Billy brings up another valid point. Not to long ago, I was on a national consumer groups web site. They had a complaint section for builders, contractors and home inspectors. When I looked at the HI’s complaint section I discovered MOST inspector complaints were against CODE guys.
BUT they were so NAIVE they had logged the as Home Inspector complaints.
Nope. I don’t inspect in IL.
No idea Jim. I’m sure the city has something good in writing somewhere never investigated city code inspectors. I don’t inspect in IL as you know. However, in their literature it states they inspect the structure so I’m sure someone may have grounds.
The correct answer is “no”.
Like I said never been around one in Belleville and never seen what they inspect. So enlighten us as to why they have no responsibility when inspecting for a CO permit? Why are we held responsible and they are not?
I believe most states have laws stating you cannot sue a City Building Inspector for negligence, I know Arizona has such a statue, as crazy as it may be.
They basically have a free get out of jail card, which I think is ridiculous.
If they choose handing out Certificates of Occupancy as their profession and the house burns down a day later because of wiring installed incorrectly, I believe they should be personally held liable…but their not.
Unbelievable. Wow. Your a licensed state what is your liability cap in Arizonia?
I don’t have any liability cap, but I have E&O…I doubt anybody does anywhere in the country if they find the right attorney to sue regardless of what statutes may be law.
Same reason you can’t sue a police officer for allowing a burglary or a fireman for not saving your kitty. Or you can’t sue the military for allowing your son to be killed. The assumption is that the gov’t is ALWAYS acting for the greater good of the people. So you can’t sue for damages.
It has ALWAYS been the law that you can not sue the government (and by extension, a gov’t employee dutifully executing their duties) - unless they give you permission to sue. Sometimes in rare instances they do give you permission.
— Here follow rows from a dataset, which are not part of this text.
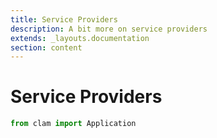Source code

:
 ```yaml
---
title: Service Providers
description: A bit more on service providers
extends: _layouts.documentation
section: content
---
```


# Service Providers

```python
from clam import Application
```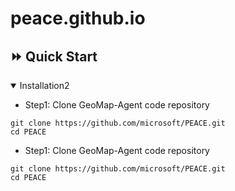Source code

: # peace.github.io

## ⏩ Quick Start
<details open>
<summary>Installation2</summary>

<ul>
  <li>Step1: Clone GeoMap-Agent code repository</li>
</ul>

<div class="language-plaintext highlighter-rouge">
<pre class="highlight">
<code>git clone https://github.com/microsoft/PEACE.git
cd PEACE</code>
</pre>
</div>

</details>


 - Step1: Clone GeoMap-Agent code repository
```
git clone https://github.com/microsoft/PEACE.git
cd PEACE
```
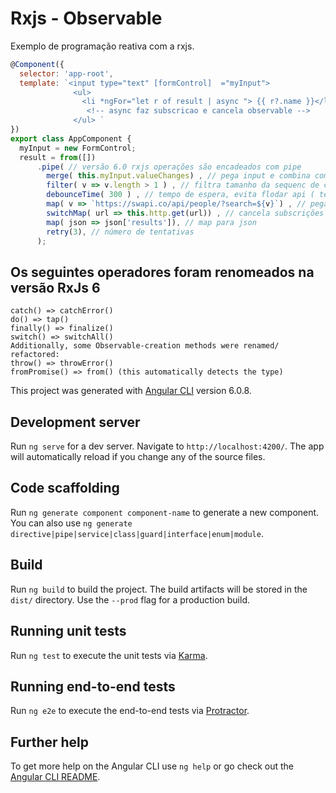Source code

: # Rxjs - Observable

Exemplo de programação reativa com a rxjs.

```javascript
@Component({
  selector: 'app-root',
  template: `<input type="text" [formControl]  ="myInput">
              <ul>
                <li *ngFor="let r of result | async "> {{ r?.name }}</li>
                 <!-- async faz subscricao e cancela observable -->
              </ul> `
})
export class AppComponent {
  myInput = new FormControl;
  result = from([])
      .pipe( // versão 6.0 rxjs operações são encadeados com pipe
        merge( this.myInput.valueChanges) , // pega input e combina com array inicial
        filter( v => v.length > 1 ) , // filtra tamanho da sequenc de caraters para buscar somente maior que 1
        debounceTime( 300 ) , // tempo de espera, evita flodar api ( tempo de espera para próximo evento )
        map( v => `https://swapi.co/api/people/?search=${v}`) , // pega resposta do request
        switchMap( url => this.http.get(url)) , // cancela subscrições anteriores
        map( json => json['results']), // map para json
        retry(3), // número de tentativas
      );
```

## Os seguintes operadores foram renomeados na versão RxJs 6

```
catch() => catchError()
do() => tap()
finally() => finalize()
switch() => switchAll()
Additionally, some Observable-creation methods were renamed/ refactored:
throw() => throwError()
fromPromise() => from() (this automatically detects the type)
```

This project was generated with [Angular CLI](https://github.com/angular/angular-cli) version 6.0.8.

## Development server

Run `ng serve` for a dev server. Navigate to `http://localhost:4200/`. The app will automatically reload if you change any of the source files.

## Code scaffolding

Run `ng generate component component-name` to generate a new component. You can also use `ng generate directive|pipe|service|class|guard|interface|enum|module`.

## Build

Run `ng build` to build the project. The build artifacts will be stored in the `dist/` directory. Use the `--prod` flag for a production build.

## Running unit tests

Run `ng test` to execute the unit tests via [Karma](https://karma-runner.github.io).

## Running end-to-end tests

Run `ng e2e` to execute the end-to-end tests via [Protractor](http://www.protractortest.org/).

## Further help

To get more help on the Angular CLI use `ng help` or go check out the [Angular CLI README](https://github.com/angular/angular-cli/blob/master/README.md).
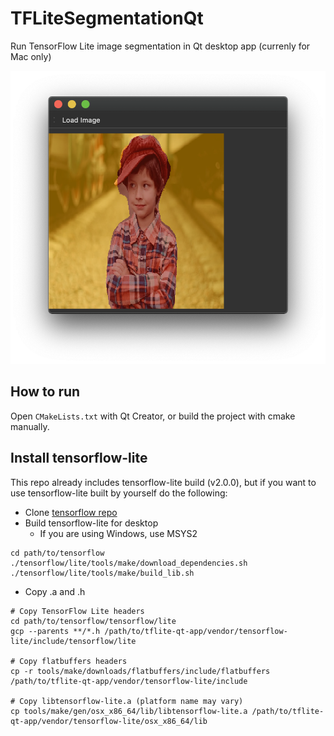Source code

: # TFLiteSegmentationQt
Run TensorFlow Lite image segmentation in Qt desktop app (currenly for Mac only)

![image](screenshot.png)

## How to run

Open `CMakeLists.txt` with Qt Creator, or build the project with cmake manually.

## Install tensorflow-lite

This repo already includes tensorflow-lite build (v2.0.0), but if you want to use tensorflow-lite built by yourself do the following:

* Clone [tensorflow repo](https://github.com/tensorflow/tensorflow)
* Build tensorflow-lite for desktop
  * If you are using Windows, use MSYS2

```
cd path/to/tensorflow
./tensorflow/lite/tools/make/download_dependencies.sh
./tensorflow/lite/tools/make/build_lib.sh
```

* Copy .a and .h

```
# Copy TensorFlow Lite headers
cd path/to/tensorflow/tensorflow/lite
gcp --parents **/*.h /path/to/tflite-qt-app/vendor/tensorflow-lite/include/tensorflow/lite

# Copy flatbuffers headers
cp -r tools/make/downloads/flatbuffers/include/flatbuffers /path/to/tflite-qt-app/vendor/tensorflow-lite/include

# Copy libtensorflow-lite.a (platform name may vary)
cp tools/make/gen/osx_x86_64/lib/libtensorflow-lite.a /path/to/tflite-qt-app/vendor/tensorflow-lite/osx_x86_64/lib
```

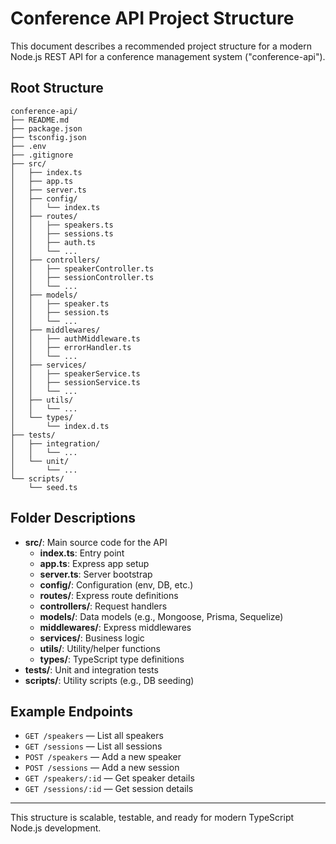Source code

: # Conference API Project Structure

This document describes a recommended project structure for a modern Node.js REST API for a conference management system ("conference-api").

## Root Structure

```
conference-api/
├── README.md
├── package.json
├── tsconfig.json
├── .env
├── .gitignore
├── src/
│   ├── index.ts
│   ├── app.ts
│   ├── server.ts
│   ├── config/
│   │   └── index.ts
│   ├── routes/
│   │   ├── speakers.ts
│   │   ├── sessions.ts
│   │   ├── auth.ts
│   │   └── ...
│   ├── controllers/
│   │   ├── speakerController.ts
│   │   ├── sessionController.ts
│   │   └── ...
│   ├── models/
│   │   ├── speaker.ts
│   │   ├── session.ts
│   │   └── ...
│   ├── middlewares/
│   │   ├── authMiddleware.ts
│   │   ├── errorHandler.ts
│   │   └── ...
│   ├── services/
│   │   ├── speakerService.ts
│   │   ├── sessionService.ts
│   │   └── ...
│   ├── utils/
│   │   └── ...
│   └── types/
│       └── index.d.ts
├── tests/
│   ├── integration/
│   │   └── ...
│   └── unit/
│       └── ...
└── scripts/
    └── seed.ts
```

## Folder Descriptions

- **src/**: Main source code for the API
  - **index.ts**: Entry point
  - **app.ts**: Express app setup
  - **server.ts**: Server bootstrap
  - **config/**: Configuration (env, DB, etc.)
  - **routes/**: Express route definitions
  - **controllers/**: Request handlers
  - **models/**: Data models (e.g., Mongoose, Prisma, Sequelize)
  - **middlewares/**: Express middlewares
  - **services/**: Business logic
  - **utils/**: Utility/helper functions
  - **types/**: TypeScript type definitions
- **tests/**: Unit and integration tests
- **scripts/**: Utility scripts (e.g., DB seeding)

## Example Endpoints

- `GET /speakers` — List all speakers
- `GET /sessions` — List all sessions
- `POST /speakers` — Add a new speaker
- `POST /sessions` — Add a new session
- `GET /speakers/:id` — Get speaker details
- `GET /sessions/:id` — Get session details

---

This structure is scalable, testable, and ready for modern TypeScript Node.js development.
And it is possible to sue an gov’t agency for not complying with laws that lawmakers said they must comply with.
Maybe some of the lawyers on this forum could explain it further or correct any incorrect statements I may have made.
If most inspectors already abide by the new standards, then what’s the point? (8\)
Read your code book…particularly the indemnification of building inspectors as recorded in the NEC, IBC and IRC. After you read up on it, ask your question again.